In [1]:
#math and linear algebra stuff
import numpy as np

#Math and linear algebra stuff
import scipy.stats as scs

#plots
import matplotlib as mpl
mpl.rcParams['figure.figsize'] = (15.0, 15.0)
#mpl.rc('text', usetex = True)
import matplotlib.pyplot as plt
%matplotlib inline

# Lagrange Multipliers for Maximum Entropy distribution estimation

This notebook has been inspired by a really nice lecture on this topic: [MIT course](http://www-mtl.mit.edu/Courses/6.050/2003/notes/chapter10.pdf)


## A problem of probability

Many problems arising in the field of engineering, imaging, or data science imply the estimation of a mixture of, let's say $N$ components in the same bucket.<br>
The mixture can be described with a point
$ p \begin{pmatrix}
             p_0\\
             p_1\\
             \vdots\\
             p_{N-1}
    \end{pmatrix}
\in [0,1]^N$, such that $\sum_{i=0}^{N-1} p_i = 1$
This kind of mathematical object is also known as the probability simplex, see [this book](https://web.stanford.edu/~boyd/cvxbook/bv_cvxbook.pdf), and is also written as
$$
    \{ p \in \mathbb{R}^N, p \succeq 0, \mathbb{1}^\intercal p = 1 \}
$$

In the more general framework of linear programming, this definition actually imply N+1 constraints:
$$
\begin{align*}
    &-p_i \leq 0, \text{ for } i = 0,1,\dots, N-1\\
    &\mathbb{1}^\intercal p = 1
\end{align*}
$$

## Additional constraints of the problem
Although we know that all probability should sum to 1, we generally sick for a specific mixture that should meet some additional linear constraints.
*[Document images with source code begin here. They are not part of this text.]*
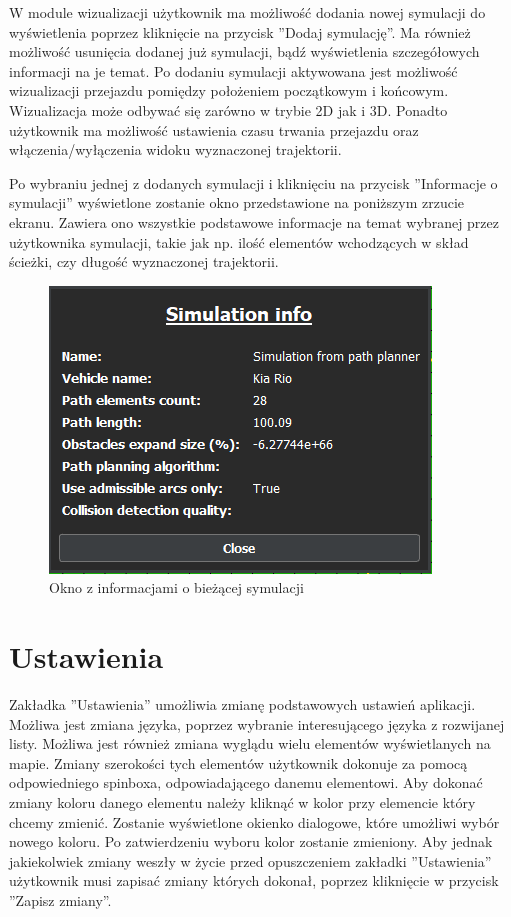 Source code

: \documentclass[a4paper,11pt,twoside]{report}
\theoremstyle{definition}
\begin{document}
W module wizualizacji użytkownik ma możliwość dodania nowej symulacji do wyświetlenia poprzez kliknięcie na przycisk ''Dodaj symulację''. Ma również możliwość usunięcia dodanej już symulacji, bądź wyświetlenia szczegółowych informacji na je temat. Po dodaniu symulacji aktywowana jest możliwość wizualizacji przejazdu pomiędzy położeniem początkowym i końcowym. Wizualizacja może odbywać się zarówno w trybie 2D jak i 3D. Ponadto użytkownik ma możliwość ustawienia czasu trwania przejazdu oraz włączenia/wyłączenia widoku wyznaczonej trajektorii.

Po wybraniu jednej z dodanych symulacji i kliknięciu na przycisk ''Informacje o symulacji'' wyświetlone zostanie okno przedstawione na poniższym zrzucie ekranu. Zawiera ono wszystkie podstawowe informacje na temat wybranej przez użytkownika symulacji, takie jak np. ilość elementów wchodzących w skład ścieżki, czy długość wyznaczonej trajektorii.

\begin{figure}[h!]
\centering
\includegraphics[scale=1.0]{instructionSimulationInfo}
\caption[Okno z informacjami o bieżącej symulacji]{Okno z informacjami o bieżącej symulacji}
\end{figure}

\section{Ustawienia}

Zakładka ''Ustawienia'' umożliwia zmianę podstawowych ustawień aplikacji. Możliwa jest zmiana języka, poprzez wybranie interesującego języka z rozwijanej listy. Możliwa jest również zmiana wyglądu wielu elementów wyświetlanych na mapie. Zmiany szerokości tych elementów użytkownik dokonuje za pomocą odpowiedniego spinboxa, odpowiadającego danemu elementowi. Aby dokonać zmiany koloru danego elementu należy kliknąć w kolor przy elemencie który chcemy zmienić. Zostanie wyświetlone okienko dialogowe, które umożliwi wybór nowego koloru. Po zatwierdzeniu wyboru kolor zostanie zmieniony. Aby jednak jakiekolwiek zmiany weszły w życie przed opuszczeniem zakładki ''Ustawienia'' użytkownik musi zapisać zmiany których dokonał, poprzez kliknięcie w przycisk ''Zapisz zmiany''. 
\end{document}
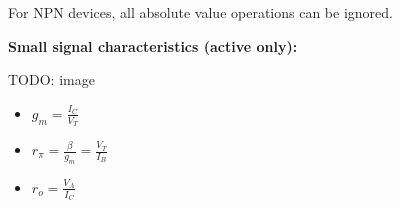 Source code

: \documentclass{article}
\begin{document}
For NPN devices, all absolute value operations can be ignored.

\vspace{5mm}
\textbf{Small signal characteristics (active only):}

TODO: image

\vspace{-5mm}
\begin{itemize}
	\item \(g_m = \frac{I_C}{V_T}\)
	\item \(r_{\pi} = \frac{\beta}{g_m} = \frac{V_T}{I_B}\)
	\item \(r_o = \frac{V_A}{I_C}\)
\end{itemize}
\end{document}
For instance, imagine that we have four advertisement-related url-links on a webpage, and everytime a person click on one of the links, it generates a given amount of money in an online wallet, let say
- $a_0$ = 0.06\$ for link 0
- $a_1$ = 0.28\$ for link 1
- $a_2$ = 0.15\$ for link 2
- $a_3$ = 0.005\$ for link 3

Unfortunately, the advertisement company that rewards you for the click doesn't want to or cannot tell you which link generated the money you get, it only tells you the average click reward, ie:
$$
\begin{align*}
    M &= \sum_{i=0}^{N-1} a_i p_i \\
    &= p^\intercal a
\end{align*}
$$

In many cases, we have $N$ unknowns $p_0,\dots,p_{N-1}$, $K_1$ linear equality constraints and $K_2$ linear inequality defining a convex polytope, and often $K_1<N$.
In this kind of settings, the problem has often infinitely many feasible solution, this is why we would like to set up an optimization problem, with a prior knowledge,for instance, related to a metric.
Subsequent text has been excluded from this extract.